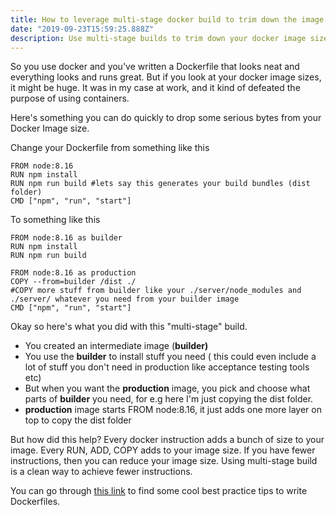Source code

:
 ```yaml
---
title: How to leverage multi-stage docker build to trim down the image size?
date: "2019-09-23T15:59:25.888Z"
description: Use multi-stage builds to trim down your docker image size, here I explain with a node application
---
```


So you use docker and you've written a Dockerfile that looks neat and everything looks and runs great. But if you look at your docker image sizes, it might be huge. It was in my case at work, and it kind of defeated the purpose of using containers.

Here's something you can do quickly to drop some serious bytes from your Docker Image size. 

Change your Dockerfile from something like this

    FROM node:8.16
    RUN npm install
    RUN npm run build #lets say this generates your build bundles (dist folder)
    CMD ["npm", "run", "start"]
    

To something like this

    FROM node:8.16 as builder
    RUN npm install
    RUN npm run build
    
    FROM node:8.16 as production
    COPY --from=builder /dist ./
    #COPY more stuff from builder like your ./server/node_modules and ./server/ whatever you need from your builder image
    CMD ["npm", "run", "start"]
    
    

Okay so here's what you did with this "multi-stage" build.

- You created an intermediate image (**builder)**
- You use the **builder** to install stuff you need ( this could even include a lot of stuff you don't need in production like acceptance testing tools etc)
- But when you want the **production** image, you pick and choose what parts of **builder** you need, for e.g here I'm just copying the dist folder.
- **production** image starts FROM node:8.16, it just adds one more layer on top to copy the dist folder

But how did this help? Every docker instruction adds a bunch of size to your image. Every RUN, ADD, COPY adds to your image size. If you have fewer instructions, then you can reduce your image size. Using multi-stage build is a clean way to achieve fewer instructions.

You can go through [this link](https://docs.docker.com/develop/develop-images/dockerfile_best-practices/) to find some cool best practice tips to write Dockerfiles.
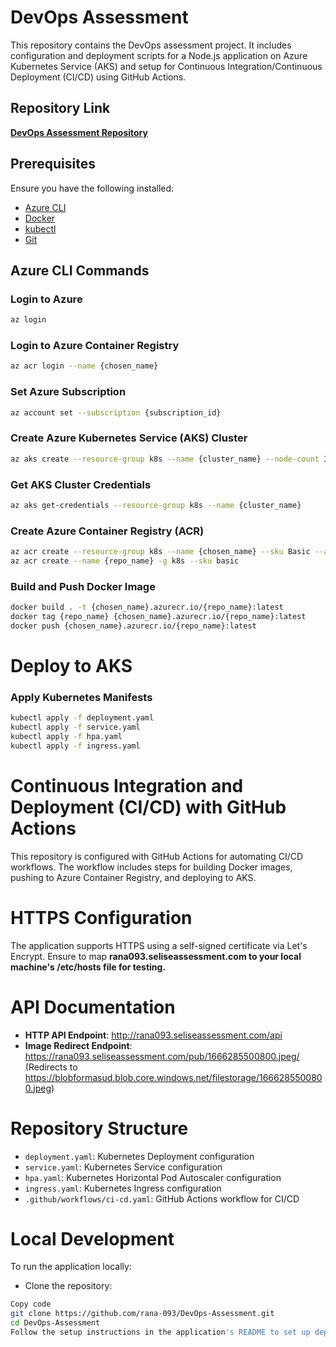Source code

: # DevOps Assessment

This repository contains the DevOps assessment project. It includes configuration and deployment scripts for a Node.js application on Azure Kubernetes Service (AKS) and setup for Continuous Integration/Continuous Deployment (CI/CD) using GitHub Actions.

## Repository Link
**[DevOps Assessment Repository](https://github.com/rana-093/DevOps-Assessment)**

## Prerequisites
Ensure you have the following installed:
- [Azure CLI](https://docs.microsoft.com/en-us/cli/azure/install-azure-cli)
- [Docker](https://docs.docker.com/get-docker/)
- [kubectl](https://kubernetes.io/docs/tasks/tools/install-kubectl/)
- [Git](https://git-scm.com/book/en/v2/Getting-Started-Installing-Git)

## Azure CLI Commands

### Login to Azure
```bash
az login
```

### Login to Azure Container Registry
```bash
az acr login --name {chosen_name}
```


### Set Azure Subscription
```bash
az account set --subscription {subscription_id}
```


### Create Azure Kubernetes Service (AKS) Cluster
```bash
az aks create --resource-group k8s --name {cluster_name} --node-count 3 --enable-addons monitoring --generate-ssh-keys
```

### Get AKS Cluster Credentials
```bash
az aks get-credentials --resource-group k8s --name {cluster_name}
```

### Create Azure Container Registry (ACR)
```bash
az acr create --resource-group k8s --name {chosen_name} --sku Basic --admin-enabled true
az acr create --name {repo_name} -g k8s --sku basic
```

### Build and Push Docker Image
```bash
docker build . -t {chosen_name}.azurecr.io/{repo_name}:latest
docker tag {repo_name} {chosen_name}.azurecr.io/{repo_name}:latest
docker push {chosen_name}.azurecr.io/{repo_name}:latest
```

# Deploy to AKS

### Apply Kubernetes Manifests
```bash
kubectl apply -f deployment.yaml
kubectl apply -f service.yaml
kubectl apply -f hpa.yaml
kubectl apply -f ingress.yaml
```


# Continuous Integration and Deployment (CI/CD) with GitHub Actions
This repository is configured with GitHub Actions for automating CI/CD workflows. The workflow includes steps for building Docker images, pushing to Azure Container Registry, and deploying to AKS.

# HTTPS Configuration
The application supports HTTPS using a self-signed certificate via Let's Encrypt. Ensure to map **rana093.seliseassessment.com to your local machine's /etc/hosts file for testing.**

# API Documentation
- **HTTP API Endpoint**: http://rana093.seliseassessment.com/api
- **Image Redirect Endpoint**: https://rana093.seliseassessment.com/pub/1666285500800.jpeg/ (Redirects to https://blobformasud.blob.core.windows.net/filestorage/1666285500800.jpeg)


# Repository Structure
- `deployment.yaml`: Kubernetes Deployment configuration
- `service.yaml`: Kubernetes Service configuration
- `hpa.yaml`: Kubernetes Horizontal Pod Autoscaler configuration
- `ingress.yaml`: Kubernetes Ingress configuration
- `.github/workflows/ci-cd.yaml`: GitHub Actions workflow for CI/CD

# Local Development
To run the application locally:

- Clone the repository:

```bash
Copy code
git clone https://github.com/rana-093/DevOps-Assessment.git
cd DevOps-Assessment
Follow the setup instructions in the application's README to set up dependencies and run locally.
```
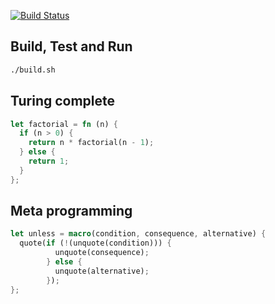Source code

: [![Build Status](https://travis-ci.org/zjhmale/lc3.svg?branch=master)](https://travis-ci.org/zjhmale/lc3)

## Build, Test and Run

```bash
./build.sh
```

## Turing complete

```rust
let factorial = fn (n) {
  if (n > 0) {
    return n * factorial(n - 1);
  } else {
    return 1;
  }
};
```

## Meta programming

```rust
let unless = macro(condition, consequence, alternative) {
  quote(if (!(unquote(condition))) {
          unquote(consequence);
        } else {
          unquote(alternative);
        });
};
```
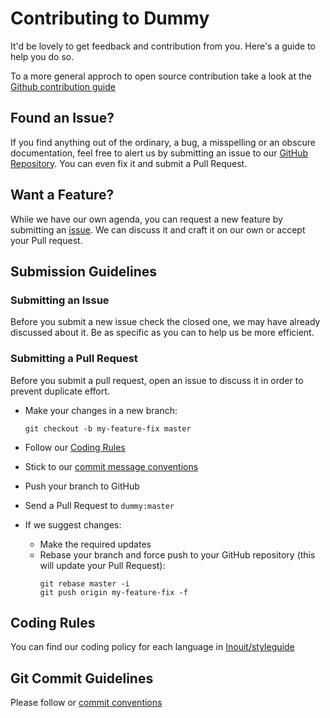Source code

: # Contributing to Dummy
  It'd be lovely to get feedback and contribution from you. Here's a guide to help you do so.

  To a more general approch to open source contribution take a look at the [Github contribution guide](https://guides.github.com/activities/contributing-to-open-source/)

## Found an Issue?
  If you find anything out of the ordinary, a bug, a misspelling or an obscure documentation, feel free to alert us by submitting an issue to our [GitHub Repository][issues]. You can even fix it and submit a Pull Request.

## Want a Feature?
  While we have our own agenda, you can request a new feature by submitting an [issue][issues]. We can discuss it and craft it on our own or accept your Pull request.  

## Submission Guidelines

### Submitting an Issue
  Before you submit a new issue check the closed one, we may have already discussed about it. Be as specific as you can to help us be more efficient.

### Submitting a Pull Request
  Before you submit a pull request, open an issue to discuss it in order to prevent duplicate effort.
  - Make your changes in a new branch:

    `git checkout -b my-feature-fix master`
  - Follow our [Coding Rules][styleguide]
  - Stick to our [commit message conventions][commit]
  - Push your branch to GitHub
  - Send a Pull Request to `dummy:master`
  - If we suggest changes:
    - Make the required updates
    - Rebase your branch and force push to your GitHub repository (this will update your Pull Request):
      ```
      git rebase master -i
      git push origin my-feature-fix -f
      ```

## Coding Rules
  You can find our coding policy for each language in [Inouit/styleguide][styleguide]

## Git Commit Guidelines
  Please follow or [commit conventions][commit]


[github]: https://github.com/Inouit/Dummy
[issues]: https://github.com/Inouit/Dummy/issues
[styleguide]: https://github.com/Inouit/styleguide
[commit]: https://github.com/Inouit/styleguide/blob/master/git/commit.md
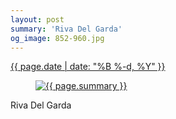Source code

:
 ```yaml
---
layout: post
summary: 'Riva Del Garda'
og_image: 852-960.jpg
---
```


<p>
 <time>
  <a href="/852">
   {{ page.date | date: "%B %-d, %Y" }}
  </a>
 </time>
 <a href="/852">
  <figure data-taken="6/3/2019">
   <img alt="{{ page.summary }}" sizes="(min-width: 700px) 50vw, calc(100vw - 2rem)" src="{{ site.assets_url }}/852-480.jpg" srcset="{{ site.assets_url }}/852-240.jpg 240w, {{ site.assets_url }}/852-480.jpg 480w, {{ site.assets_url }}/852-720.jpg 720w, {{ site.assets_url }}/852-960.jpg 960w"/>
  </figure>
 </a>
 <span>
  Riva Del Garda
 </span>
</p>
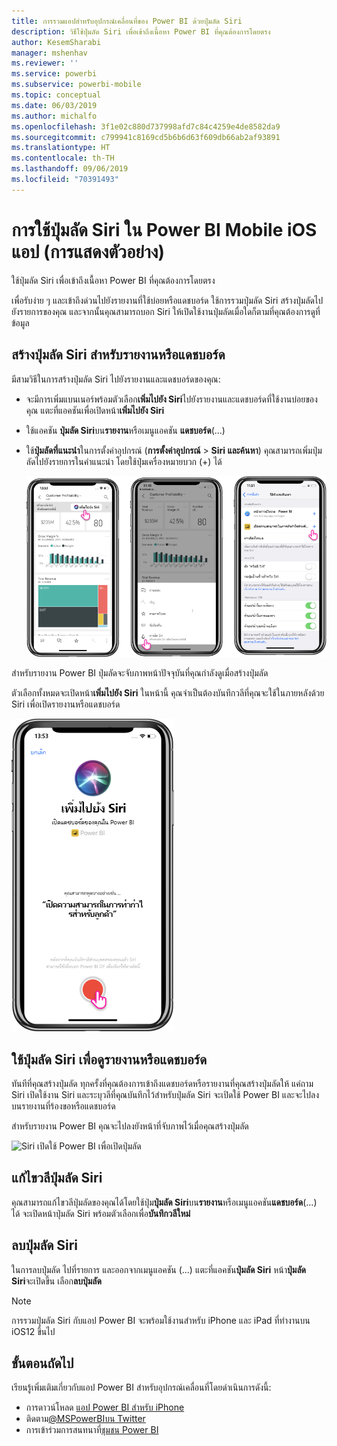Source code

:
 ```yaml
---
title: การรวมแอปสำหรับอุปกรณ์เคลื่อนที่ของ Power BI ด้วยปุ่มลัด Siri
description: วิธีใช้ปุ่มลัด Siri เพื่อเข้าถึงเนื้อหา Power BI ที่คุณต้องการโดยตรง
author: KesemSharabi
manager: mshenhav
ms.reviewer: ''
ms.service: powerbi
ms.subservice: powerbi-mobile
ms.topic: conceptual
ms.date: 06/03/2019
ms.author: michalfo
ms.openlocfilehash: 3f1e02c880d737998afd7c84c4259e4de8582da9
ms.sourcegitcommit: c799941c8169cd5b6b6d63f609db66ab2af93891
ms.translationtype: HT
ms.contentlocale: th-TH
ms.lasthandoff: 09/06/2019
ms.locfileid: "70391493"
---
```

# <a name="using-siri-shortcuts-in-power-bi-mobile-ios-app-preview"></a>การใช้ปุ่มลัด Siri ใน Power BI Mobile iOS แอป (การแสดงตัวอย่าง)

ใช้ปุ่มลัด Siri เพื่อเข้าถึงเนื้อหา Power BI ที่คุณต้องการโดยตรง

เพื่อรับง่าย ๆ และเข้าถึงด่วนไปยังรายงานที่ใช้บ่อยหรือแดชบอร์ด ใช้การรวมปุ่มลัด Siri สร้างปุ่มลัดไปยังรายการของคุณ และจากนั้นคุณสามารถบอก Siri ให้เปิดใช้งานปุ่มลัดเมื่อใดก็ตามที่คุณต้องการดูที่ข้อมูล

## <a name="create-siri-shortcut-for-a-report-or-dashboard"></a>สร้างปุ่มลัด Siri สำหรับรายงานหรือแดชบอร์ด

มีสามวิธีในการสร้างปุ่มลัด Siri ไปยังรายงานและแดชบอร์ดของคุณ:

- จะมีการเพิ่มแบนเนอร์พร้อมตัวเลือก**เพิ่มไปยัง Siri**ไปยังรายงานและแดชบอร์ดที่ใช้งานบ่อยของคุณ แตะที่แอคชันเพื่อเปิดหน้า**เพิ่มไปยัง Siri**
    
- ใช้แอคชัน **ปุ่มลัด Siri**บน**รายงาน**หรือเมนูแอคชัน **แดชบอร์ด**(...)
    
- ใช้**ปุ่มลัดที่แนะนำ**ในการตั้งค่าอุปกรณ์ (**การตั้งค่าอุปกรณ์** > **Siri และค้นหา**) คุณสามารถเพิ่มปุ่มลัดไปยังรายการในคำแนะนำ โดยใช้ปุ่มเครื่องหมายบวก (+) ได้
     
     ![สร้างปุ่มลัด](./media/mobile-apps-ios-siri-search/power-bi-siri-create-shortcut.png)

สำหรับรายงาน Power BI ปุ่มลัดจะจับภาพหน้าปัจจุบันที่คุณกำลังดูเมื่อสร้างปุ่มลัด 

ตัวเลือกทั้งหมดจะเปิดหน้า**เพิ่มไปยัง Siri** ในหน้านี้ คุณจำเป็นต้องบันทึกวลีที่คุณจะใช้ในภายหลังด้วย Siri เพื่อเปิดรายงานหรือแดชบอร์ด 
   
![เพิ่มไปยังหน้า Siri](./media/mobile-apps-ios-siri-search/power-bi-siri-add-page.png)
    

## <a name="use-siri-shortcuts-to-view-report-or-dashboard"></a>ใช้ปุ่มลัด Siri เพื่อดูรายงานหรือแดชบอร์ด

ทันทีที่คุณสร้างปุ่มลัด ทุกครั้งที่คุณต้องการเข้าถึงแดชบอร์ดหรือรายงานที่คุณสร้างปุ่มลัดให้ แค่ถาม Siri
เปิดใช้งาน Siri และระบุวลีที่คุณบันทึกไว้สำหรับปุ่มลัด Siri จะเปิดใช้ Power BI และจะไปลงบนรายงานที่ร้องขอหรือแดชบอร์ด 

สำหรับรายงาน Power BI คุณจะไปลงยังหน้าที่จับภาพไว้เมื่อคุณสร้างปุ่มลัด


  ![Siri เปิดใช้ Power BI เพื่อเปิดปุ่มลัด](./media/mobile-apps-ios-siri-search/power-bi-siri-open.png)
  

## <a name="edit-siri-shortcut-phrase"></a>แก้ไขวลีปุ่มลัด Siri 
คุณสามารถแก้ไขวลีปุ่มลัดของคุณได้โดยใช้ปุ่ม**ปุ่มลัด Siri**บน**รายงาน**หรือเมนูแอคชัน**แดชบอร์ด**(...) ได้ จะเปิดหน้าปุ่มลัด Siri พร้อมตัวเลือกเพื่อ**บันทึกวลีใหม่** 

## <a name="delete-siri-shortcut"></a>ลบปุ่มลัด Siri 
ในการลบปุ่มลัด ไปที่รายการ และออกจากเมนูแอคชัน (...) แตะที่แอคชัน**ปุ่มลัด Siri** หน้า**ปุ่มลัด Siri**จะเปิดขึ้น เลือก**ลบปุ่มลัด**


> [!NOTE]
> การรวมปุ่มลัด Siri กับแอป Power BI จะพร้อมใช้งานสำหรับ iPhone และ iPad ที่ทำงานบน iOS12 ขึ้นไป
> 

## <a name="next-steps"></a>ขั้นตอนถัดไป
เรียนรู้เพิ่มเติมเกี่ยวกับแอป Power BI สำหรับอุปกรณ์เคลื่อนที่โดยดำเนินการดังนี้: 

* การดาวน์โหลด [แอป Power BI สำหรับ iPhone](http://go.microsoft.com/fwlink/?LinkId=522062)
* ติดตาม[@MSPowerBIบน Twitter](https://twitter.com/MSPowerBI)
* การเข้าร่วมการสนทนาที่[ชุมชน Power BI](http://community.powerbi.com/)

(Work required) Each line above where the word "latest" occurs should be returned in full.

(Response)
docker build . -t {chosen_name}.azurecr.io/{repo_name}:latest
docker tag {repo_name} {chosen_name}.azurecr.io/{repo_name}:latest
docker push {chosen_name}.azurecr.io/{repo_name}:latest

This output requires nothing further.